LCD Soundsystem, “American
Dream”, in https://www.youtube.com/watch?v=ML1MUKOJIIo
Experimentemos deixar as coisas inúteis
ao deus-dará. Ficarão emaranhadas na indiferença que passa a ser seu selo
distintivo. Amontoam-se, à espera da poeira. À espera que alguém, num dia
porventura incerto, delas tenha visibilidade.
Percebe-se que ficam expostas ao
olvido, pois a sua inutilidade adestra-as ao esquecimento. Envelhecem.
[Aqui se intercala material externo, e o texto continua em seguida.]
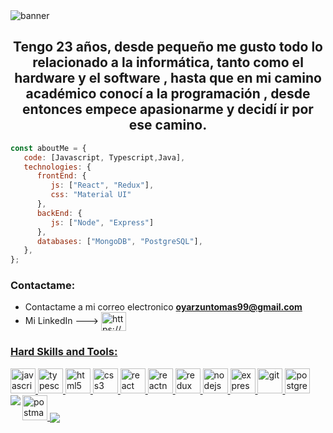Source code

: <img src="https://github.com/TomasIvanOyarzun/TomasIvanOyarzun-/blob/main/src/img/www.reallygreatsite.com.gif" alt="banner">

<h2 align="center">Tengo 23 años, desde pequeño me gusto todo lo relacionado a la informática, tanto como el hardware y el software , hasta que en mi camino académico conocí a la programación , desde entonces empece apasionarme y decidí ir por ese camino.</h2>


```javascript
const aboutMe = {
   code: [Javascript, Typescript,Java],
   technologies: {
      frontEnd: {
         js: ["React", "Redux"],
         css: "Material UI"
      },
      backEnd: {
         js: ["Node", "Express"]
      },
      databases: ["MongoDB", "PostgreSQL"],
   },
};
```

<h3 align="left">Contactame:</h3>

- Contactame a mi correo electronico **oyarzuntomas99@gmail.com**
- Mi LinkedIn --->  <a href="https://linkedin.com/in/bryancamilopineda/" target="_blank"><img align="center" src="https://cdn.jsdelivr.net/npm/simple-icons@3.0.1/icons/linkedin.svg" alt="https://www.linkedin.com/in/bryancamilopineda/" height="30" width="40" />


<h3 align="left">Hard Skills and Tools:</h3>
<p align="left">  <a href="https://developer.mozilla.org/en-US/docs/Web/JavaScript" target="_blank"> <img src="https://upload.wikimedia.org/wikipedia/commons/thumb/9/99/Unofficial_JavaScript_logo_2.svg/1024px-Unofficial_JavaScript_logo_2.svg.png" alt="javascript" width="40" height="40"/> </a> 
  <a href="https://www.typescriptlang.org/" target="_blank"> <img src="https://upload.wikimedia.org/wikipedia/commons/thumb/4/4c/Typescript_logo_2020.svg/1200px-Typescript_logo_2020.svg.png" alt="typescript" width="40" height="40"/> </a>
<a href="https://www.w3.org/html/" target="_blank"> <img src="https://upload.wikimedia.org/wikipedia/commons/thumb/3/38/HTML5_Badge.svg/600px-HTML5_Badge.svg.png" alt="html5" width="40" height="40"/> </a>
<a href="https://www.w3schools.com/css/" target="_blank"> <img src="https://cdn4.iconfinder.com/data/icons/social-media-logos-6/512/121-css3-512.png" alt="css3" width="40" height="40"/> </a> 
<a href="https://reactjs.org/" target="_blank"> <img src="https://seeklogo.com/images/R/react-logo-7B3CE81517-seeklogo.com.png" alt="react" width="40" height="40"/> </a> 
<a href="https://reactnative.dev/" target="_blank"> <img src="https://reactnative.dev/img/header_logo.svg" alt="reactnative" width="40" height="40"/> </a> 
<a href="https://redux.js.org" target="_blank"> <img src="https://seeklogo.com/images/R/redux-logo-9CA6836C12-seeklogo.com.png" alt="redux" width="40" height="40"/> </a>
<a href="https://nodejs.org" target="_blank"> <img src="https://cdn.pixabay.com/photo/2015/04/23/17/41/node-js-736399_960_720.png" alt="nodejs" height="40"/> </a>
<a href="https://expressjs.com" target="_blank"> <img src="https://i.cloudup.com/zfY6lL7eFa-3000x3000.png" alt="express" height="40"/> </a> 
<a href="https://git-scm.com/" target="_blank"> <img src="https://www.vectorlogo.zone/logos/git-scm/git-scm-icon.svg" alt="git" width="40" height="40"/> </a> 
<a href="https://www.postgresql.org" target="_blank"> <img src="https://upload.wikimedia.org/wikipedia/commons/thumb/2/29/Postgresql_elephant.svg/1200px-Postgresql_elephant.svg.png" alt="postgresql" width="40" height="40"/> </a> 
<a href="https://postman.com" target="_blank"> <img src="https://www.vectorlogo.zone/logos/getpostman/getpostman-icon.svg" alt="postman" width="40" height="40"/> </a> 

<img align="left" src="https://github-readme-stats.vercel.app/api?username=TomasIvanOyarzun&theme=highcontrast&show_icons=true&count_private=true">
<img align="center" src="https://github-readme-stats.vercel.app/api/top-langs/?username=TomasIvanOyarzun&layout=compact">
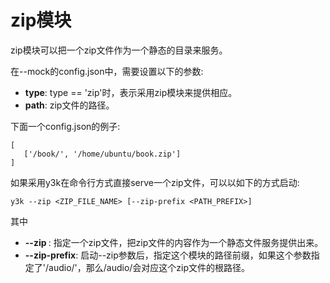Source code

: # zip模块

zip模块可以把一个zip文件作为一个静态的目录来服务。

在--mock的config.json中，需要设置以下的参数:

- __type__: type == 'zip'时，表示采用zip模块来提供相应。
- __path__: zip文件的路径。

下面一个config.json的例子:

```
[
   ['/book/', '/home/ubuntu/book.zip']
]
```

如果采用y3k在命令行方式直接serve一个zip文件，可以以如下的方式启动:

```
y3k --zip <ZIP_FILE_NAME> [--zip-prefix <PATH_PREFIX>]
```

其中

- __--zip <FILE>__: 指定一个zip文件，把zip文件的内容作为一个静态文件服务提供出来。
- __--zip-prefix__: 启动--zip参数后，指定这个模块的路径前缀，如果这个参数指定了'/audio/'，那么/audio/会对应这个zip文件的根路径。

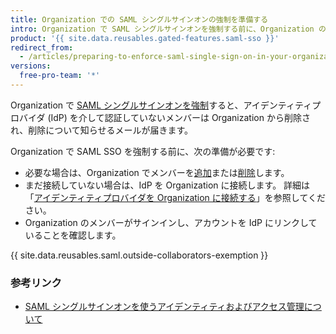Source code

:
 ```yaml
---
title: Organization での SAML シングルサインオンの強制を準備する
intro: Organization で SAML シングルサインオンを強制する前に、Organization のメンバーシップを検証し、アイデンティティプロバイダへの接続文字列を設定する必要があります。
product: '{{ site.data.reusables.gated-features.saml-sso }}'
redirect_from:
  - /articles/preparing-to-enforce-saml-single-sign-on-in-your-organization
versions:
  free-pro-team: '*'
---
```


Organization で [SAML シングルサインオンを強制](/articles/enabling-and-testing-saml-single-sign-on-for-your-organization)すると、アイデンティティプロバイダ (IdP) を介して認証していないメンバーは Organization から削除され、削除について知らせるメールが届きます。

Organization で SAML SSO を強制する前に、次の準備が必要です:

- 必要な場合は、Organization でメンバーを[追加](/articles/inviting-users-to-join-your-organization)または[削除](/articles/removing-a-member-from-your-organization)します。
- まだ接続していない場合は、IdP を Organization に接続します。 詳細は「[アイデンティティプロバイダを Organization に接続する](/articles/connecting-your-identity-provider-to-your-organization)」を参照してください。
- Organization のメンバーがサインインし、アカウントを IdP にリンクしていることを確認します。

{{ site.data.reusables.saml.outside-collaborators-exemption }}

### 参考リンク

- [SAML シングルサインオンを使うアイデンティティおよびアクセス管理について](/articles/about-identity-and-access-management-with-saml-single-sign-on)
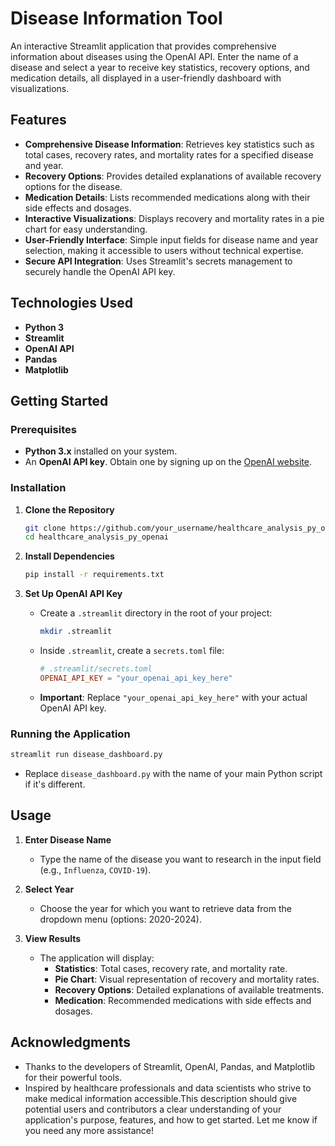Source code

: # Disease Information Tool

An interactive Streamlit application that provides comprehensive information about diseases using the OpenAI API. Enter the name of a disease and select a year to receive key statistics, recovery options, and medication details, all displayed in a user-friendly dashboard with visualizations.

## Features

- **Comprehensive Disease Information**: Retrieves key statistics such as total cases, recovery rates, and mortality rates for a specified disease and year.
- **Recovery Options**: Provides detailed explanations of available recovery options for the disease.
- **Medication Details**: Lists recommended medications along with their side effects and dosages.
- **Interactive Visualizations**: Displays recovery and mortality rates in a pie chart for easy understanding.
- **User-Friendly Interface**: Simple input fields for disease name and year selection, making it accessible to users without technical expertise.
- **Secure API Integration**: Uses Streamlit's secrets management to securely handle the OpenAI API key.

## Technologies Used

- **Python 3**
- **Streamlit**
- **OpenAI API**
- **Pandas**
- **Matplotlib**

## Getting Started

### Prerequisites

- **Python 3.x** installed on your system.
- An **OpenAI API key**. Obtain one by signing up on the [OpenAI website](https://openai.com/).

### Installation

1. **Clone the Repository**

   ```bash
   git clone https://github.com/your_username/healthcare_analysis_py_openai.git
   cd healthcare_analysis_py_openai
   ```

2. **Install Dependencies**

   ```bash
   pip install -r requirements.txt
   ```

3. **Set Up OpenAI API Key**

   - Create a `.streamlit` directory in the root of your project:

     ```bash
     mkdir .streamlit
     ```

   - Inside `.streamlit`, create a `secrets.toml` file:

     ```toml
     # .streamlit/secrets.toml
     OPENAI_API_KEY = "your_openai_api_key_here"
     ```

   - **Important**: Replace `"your_openai_api_key_here"` with your actual OpenAI API key.

### Running the Application

```bash
streamlit run disease_dashboard.py
```

- Replace `disease_dashboard.py` with the name of your main Python script if it's different.

## Usage

1. **Enter Disease Name**

   - Type the name of the disease you want to research in the input field (e.g., `Influenza`, `COVID-19`).

2. **Select Year**

   - Choose the year for which you want to retrieve data from the dropdown menu (options: 2020-2024).

3. **View Results**

   - The application will display:
     - **Statistics**: Total cases, recovery rate, and mortality rate.
     - **Pie Chart**: Visual representation of recovery and mortality rates.
     - **Recovery Options**: Detailed explanations of available treatments.
     - **Medication**: Recommended medications with side effects and dosages.

## Acknowledgments

- Thanks to the developers of Streamlit, OpenAI, Pandas, and Matplotlib for their powerful tools.
- Inspired by healthcare professionals and data scientists who strive to make medical information accessible.This description should give potential users and contributors a clear understanding of your application's purpose, features, and how to get started. Let me know if you need any more assistance!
Ainda mais
depressa do que antes de o serem, quando uma conjugação de fatores ditou a sua
incongruência. Perdidas numa sobra de materiais sem serventia, envelhecem ainda
mais. Ficam imersas na decadência própria do seu estatuto de sucata. Nem sequer
se intui um esforço para atapetar memórias, fazendo desfilar a opulência de
outros tempos, quando ainda nem sequer havia a noção de poderem ser sucata. Nessa
altura, a sucata era apenas uma palavra vã. Um monumento à inestética, de cada
vez que havia estradas para percorrer e elas tinham precipícios compostos de
sucatas. Pois elas agridem o olhar, com o ajuntamento caótico de peças metálicas
desconjuntadas, as sobras dos acidentes de viação em ferros retorcidos, peças
avulsas espalhadas ao acaso, a ferrugem mosqueando a paisagem.
As sucatas como cemitérios onde as carcaças
inúteis eram depositadas. Agora, tem-se a noção que a sucata não é um cemitério.
Fazem-se negócios nas sucatas. Elas conservam alguma utilidade. Não se trata de
um amontoado exasperante de quinquilharia. As peças avulsas podem ter procura, a
qualquer momento. Ainda lhes sobra uma função mercantil. Uma sucata não é a
incarnação de um cemitério, mas é a personificação da decadência. O lugar onde são
vertidos os despojos de algo que outrora teve certamente alguma grandeza.
No ocaso de uma sucata, resta
apreciar o entardecer na sua finitude. As cores mestiçadas que se sobrepõem em
camadas podem não ser recompensa para a angústia de uma sucata. À falta de
melhor, que sobre a semelhança de um entardecer onde se conserva alguma estatura.
Ou o pesar específico que repousa sobre a idiossincrasia de cada despojo
amontoado. Ao menos, há essa serventia. Uma serventia, qualquer.